Source texts of formatted documents ▸
↓

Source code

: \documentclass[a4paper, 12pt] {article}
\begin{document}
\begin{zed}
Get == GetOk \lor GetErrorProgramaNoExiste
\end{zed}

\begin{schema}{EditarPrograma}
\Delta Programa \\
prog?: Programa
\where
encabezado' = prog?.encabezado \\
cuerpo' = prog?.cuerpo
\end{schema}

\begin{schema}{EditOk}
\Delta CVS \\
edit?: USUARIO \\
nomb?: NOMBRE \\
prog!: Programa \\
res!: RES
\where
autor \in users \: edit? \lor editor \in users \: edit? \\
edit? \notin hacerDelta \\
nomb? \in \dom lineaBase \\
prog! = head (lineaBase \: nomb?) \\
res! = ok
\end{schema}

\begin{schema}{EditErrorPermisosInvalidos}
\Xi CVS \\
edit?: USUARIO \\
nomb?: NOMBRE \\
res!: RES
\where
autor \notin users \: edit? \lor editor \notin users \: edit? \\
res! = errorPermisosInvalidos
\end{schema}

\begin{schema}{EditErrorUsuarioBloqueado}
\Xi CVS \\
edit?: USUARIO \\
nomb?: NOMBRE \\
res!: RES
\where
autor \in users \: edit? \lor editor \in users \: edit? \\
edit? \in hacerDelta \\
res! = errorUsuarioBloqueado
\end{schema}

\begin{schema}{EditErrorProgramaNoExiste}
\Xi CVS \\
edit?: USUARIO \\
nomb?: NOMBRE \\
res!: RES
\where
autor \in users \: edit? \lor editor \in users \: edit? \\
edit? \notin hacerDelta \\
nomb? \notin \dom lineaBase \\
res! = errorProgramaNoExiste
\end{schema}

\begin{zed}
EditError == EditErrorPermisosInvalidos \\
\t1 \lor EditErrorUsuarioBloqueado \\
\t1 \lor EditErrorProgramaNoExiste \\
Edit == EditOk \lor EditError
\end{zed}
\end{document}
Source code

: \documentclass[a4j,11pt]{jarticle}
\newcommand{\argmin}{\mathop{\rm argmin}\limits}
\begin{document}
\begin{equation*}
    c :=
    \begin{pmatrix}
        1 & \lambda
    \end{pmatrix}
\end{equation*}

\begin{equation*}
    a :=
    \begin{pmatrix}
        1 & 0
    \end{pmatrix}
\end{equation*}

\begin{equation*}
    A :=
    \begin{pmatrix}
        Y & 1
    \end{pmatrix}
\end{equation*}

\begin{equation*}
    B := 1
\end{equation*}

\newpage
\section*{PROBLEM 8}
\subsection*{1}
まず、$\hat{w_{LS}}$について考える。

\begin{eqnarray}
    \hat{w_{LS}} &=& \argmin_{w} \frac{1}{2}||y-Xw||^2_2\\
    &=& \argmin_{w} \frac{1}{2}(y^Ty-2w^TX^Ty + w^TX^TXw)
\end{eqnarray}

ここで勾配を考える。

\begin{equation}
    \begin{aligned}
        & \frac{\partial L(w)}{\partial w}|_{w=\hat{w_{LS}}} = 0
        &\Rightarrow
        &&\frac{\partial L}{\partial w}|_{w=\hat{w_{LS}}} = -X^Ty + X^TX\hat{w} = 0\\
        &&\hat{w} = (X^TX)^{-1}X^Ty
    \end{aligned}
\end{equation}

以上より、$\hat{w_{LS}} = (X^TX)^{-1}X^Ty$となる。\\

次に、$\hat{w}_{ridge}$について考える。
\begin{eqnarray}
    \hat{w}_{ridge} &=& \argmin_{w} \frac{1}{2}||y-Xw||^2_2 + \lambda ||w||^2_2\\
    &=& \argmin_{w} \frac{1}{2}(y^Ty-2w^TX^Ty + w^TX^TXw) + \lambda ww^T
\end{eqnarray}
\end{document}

↑

Required work ▸ Return the entries in full. Do not alter them.

Exercise response ▸
Source code

: \documentclass[a4paper, 12pt] {article}
\begin{document}
\begin{zed}
Get == GetOk \lor GetErrorProgramaNoExiste
\end{zed}

\begin{schema}{EditarPrograma}
\Delta Programa \\
prog?: Programa
\where
encabezado' = prog?.encabezado \\
cuerpo' = prog?.cuerpo
\end{schema}

\begin{schema}{EditOk}
\Delta CVS \\
edit?: USUARIO \\
nomb?: NOMBRE \\
prog!: Programa \\
res!: RES
\where
autor \in users \: edit? \lor editor \in users \: edit? \\
edit? \notin hacerDelta \\
nomb? \in \dom lineaBase \\
prog! = head (lineaBase \: nomb?) \\
res! = ok
\end{schema}

\begin{schema}{EditErrorPermisosInvalidos}
\Xi CVS \\
edit?: USUARIO \\
nomb?: NOMBRE \\
res!: RES
\where
autor \notin users \: edit? \lor editor \notin users \: edit? \\
res! = errorPermisosInvalidos
\end{schema}

\begin{schema}{EditErrorUsuarioBloqueado}
\Xi CVS \\
edit?: USUARIO \\
nomb?: NOMBRE \\
res!: RES
\where
autor \in users \: edit? \lor editor \in users \: edit? \\
edit? \in hacerDelta \\
res! = errorUsuarioBloqueado
\end{schema}

\begin{schema}{EditErrorProgramaNoExiste}
\Xi CVS \\
edit?: USUARIO \\
nomb?: NOMBRE \\
res!: RES
\where
autor \in users \: edit? \lor editor \in users \: edit? \\
edit? \notin hacerDelta \\
nomb? \notin \dom lineaBase \\
res! = errorProgramaNoExiste
\end{schema}

\begin{zed}
EditError == EditErrorPermisosInvalidos \\
\t1 \lor EditErrorUsuarioBloqueado \\
\t1 \lor EditErrorProgramaNoExiste \\
Edit == EditOk \lor EditError
\end{zed}
\end{document}
Source code

: \documentclass[a4j,11pt]{jarticle}
\newcommand{\argmin}{\mathop{\rm argmin}\limits}
\begin{document}
\begin{equation*}
    c :=
    \begin{pmatrix}
        1 & \lambda
    \end{pmatrix}
\end{equation*}

\begin{equation*}
    a :=
    \begin{pmatrix}
        1 & 0
    \end{pmatrix}
\end{equation*}

\begin{equation*}
    A :=
    \begin{pmatrix}
        Y & 1
    \end{pmatrix}
\end{equation*}

\begin{equation*}
    B := 1
\end{equation*}

\newpage
\section*{PROBLEM 8}
\subsection*{1}
まず、$\hat{w_{LS}}$について考える。

\begin{eqnarray}
    \hat{w_{LS}} &=& \argmin_{w} \frac{1}{2}||y-Xw||^2_2\\
    &=& \argmin_{w} \frac{1}{2}(y^Ty-2w^TX^Ty + w^TX^TXw)
\end{eqnarray}

ここで勾配を考える。

\begin{equation}
    \begin{aligned}
        & \frac{\partial L(w)}{\partial w}|_{w=\hat{w_{LS}}} = 0
        &\Rightarrow
        &&\frac{\partial L}{\partial w}|_{w=\hat{w_{LS}}} = -X^Ty + X^TX\hat{w} = 0\\
        &&\hat{w} = (X^TX)^{-1}X^Ty
    \end{aligned}
\end{equation}

以上より、$\hat{w_{LS}} = (X^TX)^{-1}X^Ty$となる。\\

次に、$\hat{w}_{ridge}$について考える。
\begin{eqnarray}
    \hat{w}_{ridge} &=& \argmin_{w} \frac{1}{2}||y-Xw||^2_2 + \lambda ||w||^2_2\\
    &=& \argmin_{w} \frac{1}{2}(y^Ty-2w^TX^Ty + w^TX^TXw) + \lambda ww^T
\end{eqnarray}
\end{document}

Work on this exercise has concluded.